A new study suggests that the standard treatment for a common brain tumor increases the aggressiveness of surviving cancer cells, possibly leaving patients more vulnerable to tumor recurrence.
The research, published by Cell Press in the March 6th issue of the journal Cell Stem Cell, provides valuable insight into the molecular mechanisms that enable cancer stem-like cells to escape cytotoxic treatment and repopulate the tumor.
Glioblastoma multiforme is the most prevalent and aggressive form of primary brain tumor and is notoriously resistant to standard therapies. Dr. Eric Holland, from Memorial Sloan-Kettering Cancer Center in New York, examined the role of ABCG2, a protein linked with drug resistance, in glioma cancer stem-like cells. "ABC proteins are transporters that participate in tumor resistance by actively transporting drugs across the cell membrane, serving to protect cells from chemotherapeutic agents," offers Dr. Holland.

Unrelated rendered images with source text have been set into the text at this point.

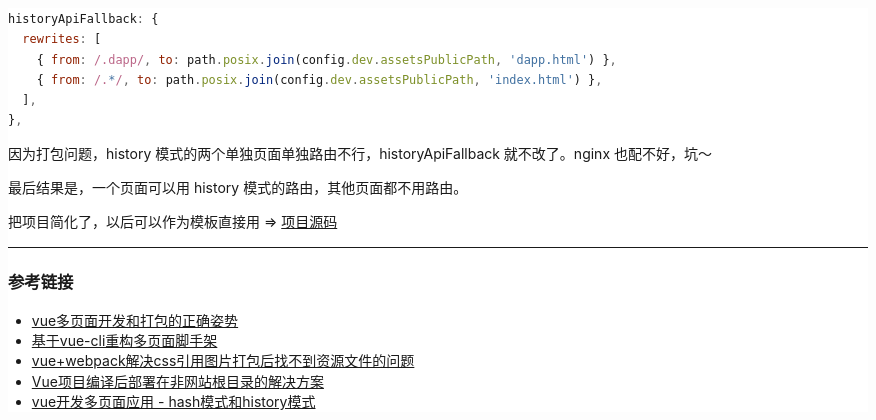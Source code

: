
 ```js
historyApiFallback: {
  rewrites: [
    { from: /.dapp/, to: path.posix.join(config.dev.assetsPublicPath, 'dapp.html') },
    { from: /.*/, to: path.posix.join(config.dev.assetsPublicPath, 'index.html') },
  ],
},
```

因为打包问题，history 模式的两个单独页面单独路由不行，historyApiFallback 就不改了。nginx 也配不好，坑～

最后结果是，一个页面可以用 history 模式的路由，其他页面都不用路由。

把项目简化了，以后可以作为模板直接用 => [项目源码](https://github.com/june111/vue-multi-page-template)

---

### 参考链接

* [vue多页面开发和打包的正确姿势](https://juejin.im/post/5a8e3f00f265da4e747fc700#heading-13)
* [基于vue-cli重构多页面脚手架](https://juejin.im/post/5a6559e55188257330610ac5)
* [vue+webpack解决css引用图片打包后找不到资源文件的问题](https://blog.csdn.net/gdut_luoyifei/article/details/79001397)
* [Vue项目编译后部署在非网站根目录的解决方案](https://juejin.im/post/5ae03b98f265da0b8e7f1251)
* [vue开发多页面应用 - hash模式和history模式](https://zhuanlan.zhihu.com/p/46964708)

Dr. Holland and colleagues employed a method that allowed visualization of ABC-mediated efflux of fluorescent dye to identify and isolate "side population" (SP) cells from mouse and human glioblastomas. "Because the SP phenotype in glioma cancer stem-like cells is mainly mediated by ABCG2, as shown by the almost complete abolition of this phenotype when ABCG2 activity is blocked, we subsequently studied the oncogenic potential of ABCG2," explains Dr. Holland.